According to the report, the typical US CEO made $3.7 million last year while the typical “Layoff Leader” got $5.1 million.
While large firms are more likely to have pension funds – and these days more likely to have funding shortfalls in those plans – the report notes that at the 30 US companies with the largest gaps (according to David Bianco of UBS Investment Research), CEOs earned 59% more than the median pay at the Business Week sampling of large firms. Ten of the 30 CEOs saw their pay more than double in 2002, according to the organization’s tenth annual report.
Perhaps not surprisingly, the gap between the growth in median worker pay and median CEO pay was even starker. While acknowledging that average CEO pay dropped between 2000 and 2002, the report cites a CEO-worker pay gap of 282-to-1, nearly 7 times the 1982 gap of 42-to-1. The report notes that if workers’ wages had risen since 1990 at the same rate as CEO pay, the average US production worker in 2002 would have earned $68,057 instead of $26,267.
The report’s authors also come down hard on opponents of stock option expensing – notably Senator Joe Lieberman (D-Connecticut) – for leading congressional opposition against a 1993 proposal by the Financial Accounting Standards Board (FASB) to do so. They also call for:
- expensing of stock options on corporate income statements
- establishment of “meaningful” limits on how much corporations can deduct from their taxes based on compensation-related expenses (including closing a loophole in a 1993 law that failed to cap nonperformance-based executive pay)

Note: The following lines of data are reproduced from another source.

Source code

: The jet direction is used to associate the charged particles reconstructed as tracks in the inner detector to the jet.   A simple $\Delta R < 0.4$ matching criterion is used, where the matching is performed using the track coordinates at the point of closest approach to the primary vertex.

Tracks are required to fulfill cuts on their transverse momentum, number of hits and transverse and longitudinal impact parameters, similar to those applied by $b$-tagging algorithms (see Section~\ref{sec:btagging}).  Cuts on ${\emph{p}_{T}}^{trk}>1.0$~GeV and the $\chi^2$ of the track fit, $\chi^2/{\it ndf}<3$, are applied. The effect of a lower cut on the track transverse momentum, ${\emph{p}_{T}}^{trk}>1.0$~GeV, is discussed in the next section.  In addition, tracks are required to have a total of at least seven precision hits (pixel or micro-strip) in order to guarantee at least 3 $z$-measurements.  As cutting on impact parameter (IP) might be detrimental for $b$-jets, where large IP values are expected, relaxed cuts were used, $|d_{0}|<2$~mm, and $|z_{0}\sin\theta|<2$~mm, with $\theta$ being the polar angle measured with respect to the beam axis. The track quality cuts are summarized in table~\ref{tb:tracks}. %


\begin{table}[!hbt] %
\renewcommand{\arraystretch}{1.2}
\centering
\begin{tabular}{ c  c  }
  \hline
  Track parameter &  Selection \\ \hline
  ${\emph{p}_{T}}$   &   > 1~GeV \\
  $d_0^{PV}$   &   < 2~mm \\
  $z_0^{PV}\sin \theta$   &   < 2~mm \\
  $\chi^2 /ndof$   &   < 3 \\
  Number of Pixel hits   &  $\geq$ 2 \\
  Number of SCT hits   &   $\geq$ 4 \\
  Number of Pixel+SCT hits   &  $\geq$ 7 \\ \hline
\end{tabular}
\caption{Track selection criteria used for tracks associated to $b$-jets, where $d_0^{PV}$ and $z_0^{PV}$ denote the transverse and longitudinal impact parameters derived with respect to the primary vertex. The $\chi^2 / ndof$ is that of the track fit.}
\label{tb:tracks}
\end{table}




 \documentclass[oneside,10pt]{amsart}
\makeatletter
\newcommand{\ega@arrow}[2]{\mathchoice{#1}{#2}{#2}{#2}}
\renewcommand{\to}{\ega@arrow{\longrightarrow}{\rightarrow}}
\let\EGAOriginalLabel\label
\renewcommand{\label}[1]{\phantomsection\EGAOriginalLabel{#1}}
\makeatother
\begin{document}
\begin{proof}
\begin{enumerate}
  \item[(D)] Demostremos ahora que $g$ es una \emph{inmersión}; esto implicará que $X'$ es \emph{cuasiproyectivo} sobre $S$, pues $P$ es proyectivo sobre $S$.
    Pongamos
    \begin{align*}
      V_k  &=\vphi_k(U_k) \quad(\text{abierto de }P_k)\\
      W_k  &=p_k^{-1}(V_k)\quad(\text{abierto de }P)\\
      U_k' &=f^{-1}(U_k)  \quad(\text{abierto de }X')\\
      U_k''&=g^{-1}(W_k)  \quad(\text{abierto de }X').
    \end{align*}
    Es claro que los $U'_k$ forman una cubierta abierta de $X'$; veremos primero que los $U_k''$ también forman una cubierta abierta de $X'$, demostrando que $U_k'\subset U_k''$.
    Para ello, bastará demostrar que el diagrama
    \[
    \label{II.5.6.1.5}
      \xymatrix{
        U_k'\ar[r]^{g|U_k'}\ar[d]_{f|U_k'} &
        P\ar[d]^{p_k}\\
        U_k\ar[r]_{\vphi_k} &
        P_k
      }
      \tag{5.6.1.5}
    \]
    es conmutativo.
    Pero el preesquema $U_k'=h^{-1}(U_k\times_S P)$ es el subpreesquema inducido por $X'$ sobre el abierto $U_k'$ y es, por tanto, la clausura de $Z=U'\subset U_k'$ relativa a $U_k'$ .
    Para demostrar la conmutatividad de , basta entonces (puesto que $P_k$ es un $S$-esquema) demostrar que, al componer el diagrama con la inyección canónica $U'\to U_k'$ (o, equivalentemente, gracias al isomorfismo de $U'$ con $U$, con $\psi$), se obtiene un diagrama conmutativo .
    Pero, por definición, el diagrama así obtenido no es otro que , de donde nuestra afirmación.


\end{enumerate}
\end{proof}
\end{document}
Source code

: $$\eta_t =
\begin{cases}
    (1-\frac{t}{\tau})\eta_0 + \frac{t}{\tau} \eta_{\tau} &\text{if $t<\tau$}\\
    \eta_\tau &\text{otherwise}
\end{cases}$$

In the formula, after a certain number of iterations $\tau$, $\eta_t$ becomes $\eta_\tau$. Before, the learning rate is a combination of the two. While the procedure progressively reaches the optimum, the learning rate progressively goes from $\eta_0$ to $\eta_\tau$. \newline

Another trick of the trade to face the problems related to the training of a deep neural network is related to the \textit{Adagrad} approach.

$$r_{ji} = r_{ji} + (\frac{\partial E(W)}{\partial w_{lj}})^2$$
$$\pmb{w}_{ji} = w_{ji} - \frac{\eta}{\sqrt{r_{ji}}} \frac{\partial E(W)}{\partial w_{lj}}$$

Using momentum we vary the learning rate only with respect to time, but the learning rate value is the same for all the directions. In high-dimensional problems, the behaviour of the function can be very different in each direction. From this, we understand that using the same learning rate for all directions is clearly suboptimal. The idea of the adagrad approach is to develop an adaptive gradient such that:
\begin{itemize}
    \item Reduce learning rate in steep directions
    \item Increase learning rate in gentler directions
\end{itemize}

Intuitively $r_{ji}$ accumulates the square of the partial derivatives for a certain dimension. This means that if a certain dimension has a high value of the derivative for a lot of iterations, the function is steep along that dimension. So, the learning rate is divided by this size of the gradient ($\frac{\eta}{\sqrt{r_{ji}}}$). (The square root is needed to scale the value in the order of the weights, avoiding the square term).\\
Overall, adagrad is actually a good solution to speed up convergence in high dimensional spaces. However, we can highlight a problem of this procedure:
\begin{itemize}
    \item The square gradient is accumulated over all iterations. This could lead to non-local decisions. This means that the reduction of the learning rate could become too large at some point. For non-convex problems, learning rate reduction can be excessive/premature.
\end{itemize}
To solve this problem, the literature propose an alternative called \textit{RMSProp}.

- allowing shareholders to vote on executive severance and retirement packages and/or eliminate the tax deductibility of executive pensions that are more generous than the retirement benefits available to other employees
- closing tax loopholes that allow executives to avoid taxes on executive perks
- requiring public disclosure before an executive can sell any stock
- ensuring greater director independence on corporate boards
- eliminating the ability of companies to incorporate under the lax corporate accountability standards required by the state of Delaware, which it describes as a haven for incorporations, by federalizing corporate charters.